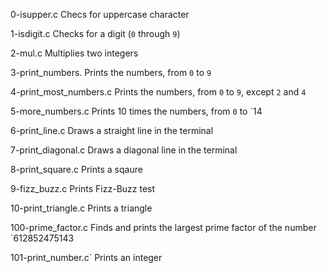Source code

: 
0-isupper.c Checs for uppercase character 

1-isdigit.c Checks for a digit (`0` through `9`) 

2-mul.c Multiplies two integers 

3-print_numbers. Prints the numbers, from `0` to `9` 

4-print_most_numbers.c Prints the numbers, from `0` to `9`, except `2` and `4`

5-more_numbers.c Prints 10 times the numbers, from `0` to `14

6-print_line.c Draws a straight line in the terminal 

7-print_diagonal.c Draws a diagonal line in the terminal 

8-print_square.c Prints a sqaure

9-fizz_buzz.c Prints Fizz-Buzz test

10-print_triangle.c Prints a triangle

100-prime_factor.c Finds and prints the largest prime factor of the number `612852475143

101-print_number.c`  Prints an integer 

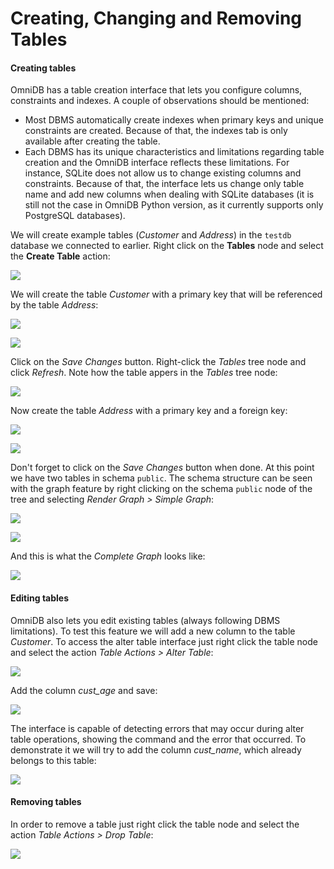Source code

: # Creating, Changing and Removing Tables

#### Creating tables

OmniDB has a table creation interface that lets you configure columns,
constraints and indexes. A couple of observations should be mentioned:

- Most DBMS automatically create indexes when primary keys and unique
constraints are created. Because of that, the indexes tab is only available
after creating the table.
- Each DBMS has its unique characteristics and limitations regarding table
creation and the OmniDB interface reflects these limitations. For instance,
SQLite does not allow us to change existing columns and constraints. Because of
that, the interface lets us change only table name and add new columns when
dealing with SQLite databases (it is still not the case in OmniDB Python
version, as it currently supports only PostgreSQL databases).

We will create example tables (*Customer* and *Address*) in the `testdb`
database we connected to earlier. Right click on the **Tables** node and select
the **Create Table** action:

![](https://raw.githubusercontent.com/OmniDB/doc/master/img/image_028.png)

We will create the table *Customer* with a primary key that will be referenced
by the table *Address*:

![](https://raw.githubusercontent.com/OmniDB/doc/master/img/image_029.png)

![](https://raw.githubusercontent.com/OmniDB/doc/master/img/image_030.png)

Click on the *Save Changes* button. Right-click the *Tables* tree node and click
*Refresh*. Note how the table appers in the *Tables* tree node:

![](https://raw.githubusercontent.com/OmniDB/doc/master/img/image_031.png)

Now create the table *Address* with a primary key and a foreign key:

![](https://raw.githubusercontent.com/OmniDB/doc/master/img/image_032.png)

![](https://raw.githubusercontent.com/OmniDB/doc/master/img/image_033.png)

Don't forget to click on the *Save Changes* button when done. At this point we
have two tables in schema `public`. The schema structure can be seen with the
graph feature by right clicking on the schema `public` node of the tree and
selecting *Render Graph > Simple Graph*:

![](https://raw.githubusercontent.com/OmniDB/doc/master/img/image_034.png)

![](https://raw.githubusercontent.com/OmniDB/doc/master/img/image_035.png)

And this is what the *Complete Graph* looks like:

![](https://raw.githubusercontent.com/OmniDB/doc/master/img/image_036.png)


#### Editing tables

OmniDB also lets you edit existing tables (always following DBMS limitations).
To test this feature we will add a new column to the table *Customer*. To access
the alter table interface just right click the table node and select the action
*Table Actions > Alter Table*:

![](https://raw.githubusercontent.com/OmniDB/doc/master/img/image_037.png)

Add the column *cust_age* and save:

![](https://raw.githubusercontent.com/OmniDB/doc/master/img/image_038.png)

The interface is capable of detecting errors that may occur during alter table
operations, showing the command and the error that occurred. To demonstrate it
we will try to add the column *cust_name*, which already belongs to this table:

![](https://raw.githubusercontent.com/OmniDB/doc/master/img/image_039.png)

#### Removing tables

In order to remove a table just right click the table node and select the action
*Table Actions > Drop Table*:

![](https://raw.githubusercontent.com/OmniDB/doc/master/img/image_040.png)
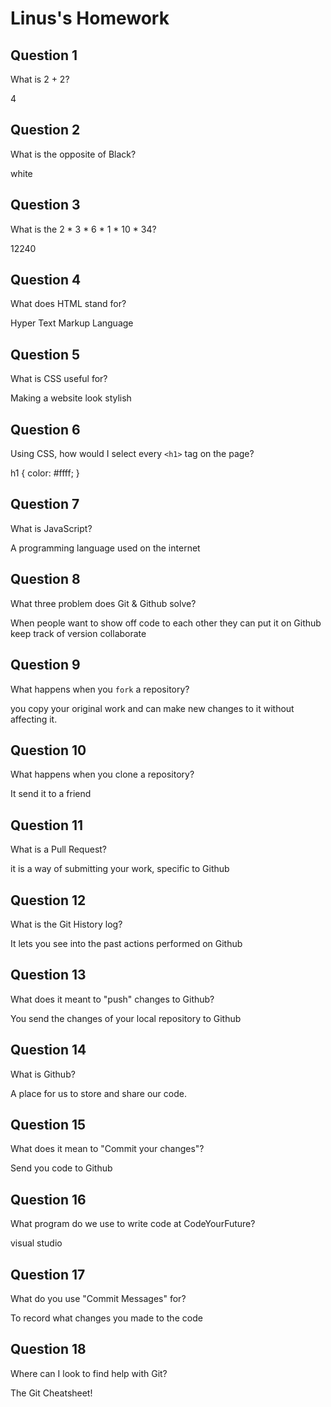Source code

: # Linus's Homework

## Question 1

What is 2 + 2?

4

## Question 2

What is the opposite of Black?

white

## Question 3

What is the  2 * 3 * 6 * 1 * 10 * 34?

12240

## Question 4 

What does HTML stand for?

Hyper Text Markup Language

## Question 5

What is CSS useful for?

Making a website look stylish

## Question 6

Using CSS, how would I select every `<h1>` tag on the page?

h1 {
color: #ffff;
}

## Question 7

What is JavaScript?

A programming language used on the internet

## Question 8

What three problem does Git & Github solve?

When people want to show off code to each other they can put it on Github
keep track of version 
collaborate

## Question 9

What happens when you `fork` a repository?

you copy your original work and can make new changes to it without affecting it. 

## Question 10 

What happens when you clone a repository?

It send it to a friend

## Question 11

What is a Pull Request?

it is a way of submitting your work, specific to Github

## Question 12

What is the Git History log?

It lets you see into the past actions performed on Github

## Question 13

What does it meant to "push" changes to Github?

You send the changes of your local repository to Github

## Question 14

What is Github?

A place for us to store and share our code.

## Question 15

What does it mean to "Commit your changes"?

Send you code to Github

## Question 16

What program do we use to write code at CodeYourFuture?

visual studio

## Question 17

What do you use "Commit Messages" for?

To record what changes you made to the code

## Question 18

Where can I look to find help with Git?

The Git Cheatsheet!
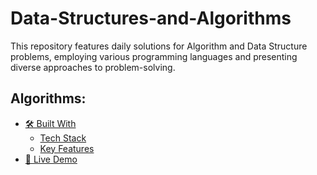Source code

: # Data-Structures-and-Algorithms
This repository features daily solutions for Algorithm and Data Structure problems, employing various programming languages and presenting diverse approaches to problem-solving.

## Algorithms:
  - [🛠 Built With](#built-with)
    - [Tech Stack](#tech-stack)
    - [Key Features](#key-features)
  - [🚀 Live Demo](#live-demo)
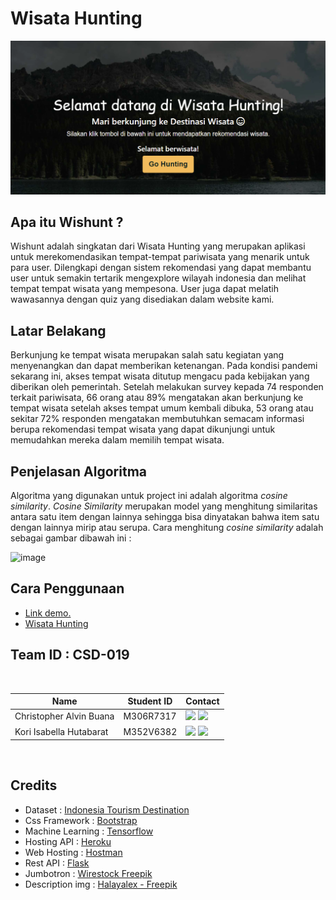# Wisata Hunting
<p align="center">
  <img src="Selamat_Datang.png" alt="Project Preview image" title="Project Preview"/>
</p>

## Apa itu Wishunt ?

Wishunt adalah singkatan dari Wisata Hunting yang merupakan aplikasi untuk merekomendasikan tempat-tempat pariwisata yang menarik untuk para user. Dilengkapi dengan sistem rekomendasi yang dapat membantu user untuk semakin tertarik mengexplore wilayah indonesia dan melihat tempat tempat wisata yang mempesona. User juga dapat melatih wawasannya dengan quiz yang disediakan dalam website kami.

## Latar Belakang

Berkunjung ke tempat wisata merupakan salah satu kegiatan yang menyenangkan dan dapat memberikan ketenangan. Pada kondisi pandemi sekarang ini, akses tempat wisata ditutup mengacu pada kebijakan yang diberikan oleh pemerintah. Setelah melakukan survey kepada 74 responden terkait pariwisata, 66 orang atau 89% mengatakan akan berkunjung ke tempat wisata setelah akses tempat umum kembali dibuka, 53 orang atau sekitar 72% responden mengatakan membutuhkan semacam informasi berupa rekomendasi tempat wisata yang dapat dikunjungi untuk memudahkan mereka dalam memilih tempat wisata.

## Penjelasan Algoritma
Algoritma yang digunakan untuk project ini adalah algoritma *cosine similarity*. *Cosine Similarity* merupakan model yang menghitung similaritas antara satu item dengan lainnya sehingga bisa dinyatakan bahwa item satu dengan lainnya mirip atau serupa. Cara menghitung *cosine similarity* adalah sebagai gambar dibawah ini :

![image](https://user-images.githubusercontent.com/82896196/137344839-c770d89e-0109-4f91-9691-813d818d0b64.png)

## Cara Penggunaan
- <a href="https://drive.google.com/file/d/1B7gPjVcwRKGJ-UTzK2hMDceHrxWpJbjg/view?usp=sharing" >Link demo.</a> 
- <a href="https://tourist-recommendation-7b37.hostman.site/" >Wisata Hunting</a>

## Team ID : CSD-019

<br>

| Name                          | Student ID | Contact                              |  
| ---------------------         | ---------- | ------------------------------------ |
| Christopher Alvin Buana       | M306R7317  | <a href="https://www.linkedin.com/in/alvinbuana"><img src="https://img.shields.io/badge/LinkedIn-0077B5?style=for-the-badge&logo=linkedin&logoColor=white" /></a> <a href="https://github.com/Alvin-Buana"><img src="https://img.shields.io/badge/GitHub-100000?style=for-the-badge&logo=github&logoColor=white" /></a>  |
| Kori Isabella Hutabarat       | M352V6382  | <a href="https://www.linkedin.com/in/koriisabellaa"><img src="https://img.shields.io/badge/LinkedIn-0077B5?style=for-the-badge&logo=linkedin&logoColor=white" /></a> <a href="https://github.com/koriisabellaa"><img src="https://img.shields.io/badge/GitHub-100000?style=for-the-badge&logo=github&logoColor=white" /></a>  |  |
<br>

## Credits
- Dataset           : <a href = "https://www.kaggle.com/aprabowo/indonesia-tourism-destination">Indonesia Tourism Destination</a>
- Css Framework     : <a href = "https://getbootstrap.com/">Bootstrap</a>
- Machine Learning  : <a href = "https://www.tensorflow.org/">Tensorflow</a>
- Hosting API       : <a href = "https://www.heroku.com">Heroku</a>
- Web Hosting       : <a href = "https://hostman.com">Hostman</a>
- Rest API          : <a href = "https://flask.palletsprojects.com/en/2.0.x/">Flask</a>
- Jumbotron : <a href = "https://www.freepik.com/free-photo/beautiful-shot-lake-with-mountains-background_17232107.htm#query=danau%20toba&position=23&from_view=search">Wirestock Freepik</a>
- Description img : <a href = "https://www.freepik.com/free-photo/pura-ulun-danu-bratan-bali-hindu-temple-surrounded-by-flowers-bratan-lake_8270060.htm#query=ulun%20danu&position=5&from_view=keyword">Halayalex - Freepik</a>



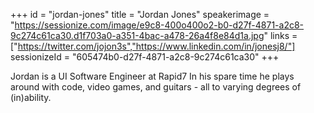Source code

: +++
id = "jordan-jones"
title = "Jordan Jones"
speakerimage = "https://sessionize.com/image/e9c8-400o400o2-b0-d27f-4871-a2c8-9c274c61ca30.d1f703a0-a351-4bac-a478-26a4f8e84d1a.jpg"
links = ["https://twitter.com/jojon3s","https://www.linkedin.com/in/jonesj8/"]
sessionizeId = "605474b0-d27f-4871-a2c8-9c274c61ca30"
+++

Jordan is a UI Software Engineer at Rapid7
In his spare time he plays around with code, video games, and guitars - all to varying degrees of (in)ability.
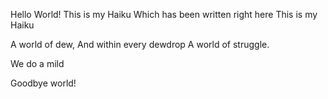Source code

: Hello World! 
This is my Haiku
Which has been written right here
This is my Haiku




A world of dew,
And within every dewdrop
A world of struggle.


We do a mild



Goodbye world!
◇ ◇ ◇
## EXERCISE:
Nothing but the lines from the line holding "- Description img" through the last line of the entries above is to be reproduced, exactly and without pictures.

## ANSWER SECTION:
- Description img : <a href = "https://www.freepik.com/free-photo/pura-ulun-danu-bratan-bali-hindu-temple-surrounded-by-flowers-bratan-lake_8270060.htm#query=ulun%20danu&position=5&from_view=keyword">Halayalex - Freepik</a>



Source code

: +++
id = "jordan-jones"
title = "Jordan Jones"
speakerimage = "https://sessionize.com/image/e9c8-400o400o2-b0-d27f-4871-a2c8-9c274c61ca30.d1f703a0-a351-4bac-a478-26a4f8e84d1a.jpg"
links = ["https://twitter.com/jojon3s","https://www.linkedin.com/in/jonesj8/"]
sessionizeId = "605474b0-d27f-4871-a2c8-9c274c61ca30"
+++

Jordan is a UI Software Engineer at Rapid7
In his spare time he plays around with code, video games, and guitars - all to varying degrees of (in)ability.
Source code

: Hello World! 
This is my Haiku
Which has been written right here
This is my Haiku




A world of dew,
And within every dewdrop
A world of struggle.


We do a mild



Goodbye world!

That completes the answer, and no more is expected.